But drawing these maps doesn’t pay the bills around the house… and winter is arriving in a cold and brutal fashion here in Canada, and I gotta heat this place where I draw maps.

That’s where Patreon and you come in. Patreon.com is a website that provides an interesting take on crowd-funding. Instead of funding a product, you help fund my cartography and adventure writing – and you can decide how much you want to invest on a per-map basis.

My maps and adventures are available to the end user (for personal use) for free. So you don’t have to help out – I’ll keep producing content. But if you love this stuff, or find it useful enough to be worth money, I’m now accepting patrons. And this doesn’t have to be costly. A bunch of people tossing me a nickle or a quarter every time I draw a map can add up to cover a month’s heat.

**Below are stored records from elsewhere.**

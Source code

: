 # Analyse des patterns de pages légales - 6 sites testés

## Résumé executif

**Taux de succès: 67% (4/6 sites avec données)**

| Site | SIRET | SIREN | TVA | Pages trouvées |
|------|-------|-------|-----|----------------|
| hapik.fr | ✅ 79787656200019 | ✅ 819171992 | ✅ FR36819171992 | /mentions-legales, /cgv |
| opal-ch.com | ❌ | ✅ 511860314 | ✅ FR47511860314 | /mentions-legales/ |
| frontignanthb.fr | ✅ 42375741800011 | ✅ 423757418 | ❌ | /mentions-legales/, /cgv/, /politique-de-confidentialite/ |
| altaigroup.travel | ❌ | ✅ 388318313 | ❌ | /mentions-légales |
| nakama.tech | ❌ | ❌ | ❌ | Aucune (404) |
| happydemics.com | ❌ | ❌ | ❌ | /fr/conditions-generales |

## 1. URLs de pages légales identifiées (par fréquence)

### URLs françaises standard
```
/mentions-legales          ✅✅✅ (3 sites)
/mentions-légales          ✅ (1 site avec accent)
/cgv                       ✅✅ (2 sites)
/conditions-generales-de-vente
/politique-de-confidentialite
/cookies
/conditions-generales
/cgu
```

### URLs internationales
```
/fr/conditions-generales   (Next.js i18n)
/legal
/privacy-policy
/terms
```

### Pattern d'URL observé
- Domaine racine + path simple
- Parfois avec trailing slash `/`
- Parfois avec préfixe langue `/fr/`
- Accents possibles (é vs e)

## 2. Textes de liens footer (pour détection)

And there’s another upside (besides paying for the heating bills in this Canadian wilderness – my igloo gets cold in the winter!). I’ve set specific patronage goals. Once we’ve got it to $15 per map, I’ll have the funding to be able to buy art for the adventures I write. Once we get it up to $30 I’ll be able to go out and start buying actual art supplies instead of using whatever paper and pens I have access to. If funding hits $120 per map, I’ll pay rent. That would be awesome.

You can find out more about how this all works over on my Patreon page. (Spoiler Alert: there’s also some moderate rewards for helping fund my work – early access to maps, free PDFs, at-cost print books…)

city-headerThank you for making this site possible. You all rock.

As a footnote to all this – as this post is going live on the Dodecahedron, I’ll be at the hospital undergoing surgery. Not serious surgery, but surgery to help make it so I can keep mapping. So my apologies if I am not here in person to usher in this new wave of mapping patronage, but trust that when I get home one of the first things I will be doing is coming in here to see how the whole thing is doing.